New Belgium Brewing, which is based in Fort Collins, and produces Fat Tire Ale, said the facility would create 100 to 120 jobs. It would produce up to 500,000 barrels a year, in kegs and bottles, and serve as an East Coast distribution center, New Belgium spokesman Bryan Simpson said.
“Philadelphia is a great beer town, it has a great beer culture. People there are savvy about beer. We also think we could also learn from Philly,” Simpson said.
Asheville, N.C., is also being considered, he said. Last month, Sierra Nevada Brewing Co. of Chico, Calif., said it picked Mills River, N.C. (12 miles north of Asheville), for its East Coast brewery, where it will produce 300,000 barrels a year.
New Belgium, which is sold in 28 states but has limited availability on the East Coast, started by looking at “dozens” of areas before narrowing the list to 10 and then two, Simpson said. It is looking for a site to build from the ground up.
News reports from North Carolina and Colorado have indicated that a decision was imminent, but Simpson said Monday the decision might not be made before June.
New Belgium is nearing capacity at its Fort Collins brewing operation, where it produces 700,000 barrels a year (with capacity for 900,000).

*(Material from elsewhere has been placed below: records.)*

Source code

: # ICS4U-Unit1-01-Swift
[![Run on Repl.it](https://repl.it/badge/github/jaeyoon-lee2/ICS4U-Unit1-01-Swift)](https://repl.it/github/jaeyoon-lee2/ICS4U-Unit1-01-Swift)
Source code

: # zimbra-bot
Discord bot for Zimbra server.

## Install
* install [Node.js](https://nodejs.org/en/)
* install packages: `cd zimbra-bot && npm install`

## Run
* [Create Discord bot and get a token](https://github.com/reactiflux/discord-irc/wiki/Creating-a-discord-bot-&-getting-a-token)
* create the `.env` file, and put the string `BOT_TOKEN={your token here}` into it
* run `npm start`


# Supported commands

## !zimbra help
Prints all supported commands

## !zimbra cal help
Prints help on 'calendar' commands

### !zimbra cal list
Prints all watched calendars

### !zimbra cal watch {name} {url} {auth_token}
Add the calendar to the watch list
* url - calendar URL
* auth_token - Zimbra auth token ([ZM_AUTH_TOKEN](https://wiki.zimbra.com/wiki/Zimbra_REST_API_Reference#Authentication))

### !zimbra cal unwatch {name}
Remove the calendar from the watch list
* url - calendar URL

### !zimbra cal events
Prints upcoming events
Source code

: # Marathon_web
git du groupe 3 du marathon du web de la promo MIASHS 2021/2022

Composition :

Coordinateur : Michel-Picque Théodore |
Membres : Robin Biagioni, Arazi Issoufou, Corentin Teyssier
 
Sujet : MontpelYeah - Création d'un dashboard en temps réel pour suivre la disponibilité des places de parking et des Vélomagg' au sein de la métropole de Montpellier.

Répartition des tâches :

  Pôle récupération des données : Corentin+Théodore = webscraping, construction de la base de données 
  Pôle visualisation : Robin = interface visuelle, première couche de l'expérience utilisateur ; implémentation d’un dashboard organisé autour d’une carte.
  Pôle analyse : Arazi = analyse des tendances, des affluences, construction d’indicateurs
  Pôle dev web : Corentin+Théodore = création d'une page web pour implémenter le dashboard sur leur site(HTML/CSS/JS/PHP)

The New Belgium Brewery was founded in 1991 by a basement brewer named Jeff Lebesch. He had just returned to Fort Collins after an epic mountain bike trip throughout Europ. While there, he sampled local brews. His wife Kim Jordan is now the company’s CEO.
Pennsylvania has a thirst for beer brewing, particularly with the growth of brewers like Yards Brewing, Philadelphia Brewing Co., and Victory Brewing, as well as stalwarts like D.G. Yuengling & Son, to name just a few.
Between 2009 and 2010, the Keystone State recorded the second-largest gain in active brewer permits, adding 17, behind only Washington state, which added 25, according to the Beer Institute, a Washington, D.C.-based trade association.
Overall through 2010, Pennsylvania ranked sixth in the number of active brewer permits, with 105, behind California, Washington, Colorado, Oregon and Wisconsin, according to the Beer Institute’s brewers almanac.
Since 2004, the Keystone State has added 35 active brewers permits.
Craft-and-premium brews, along with imports, are among the fastest-growing segment of the $98 billion-a-year U.S. beer trade, the Beer Institute said.
Lew Bryson, author of a guidebook to Pennsylvania Breweries (now in its fourth edition), has been leading the charge to get New Belgium to settle here. On his blog, he argues that Philadelphia has the beer culture, including Philly Beer Week, as well as the infrastructure a brewer would need.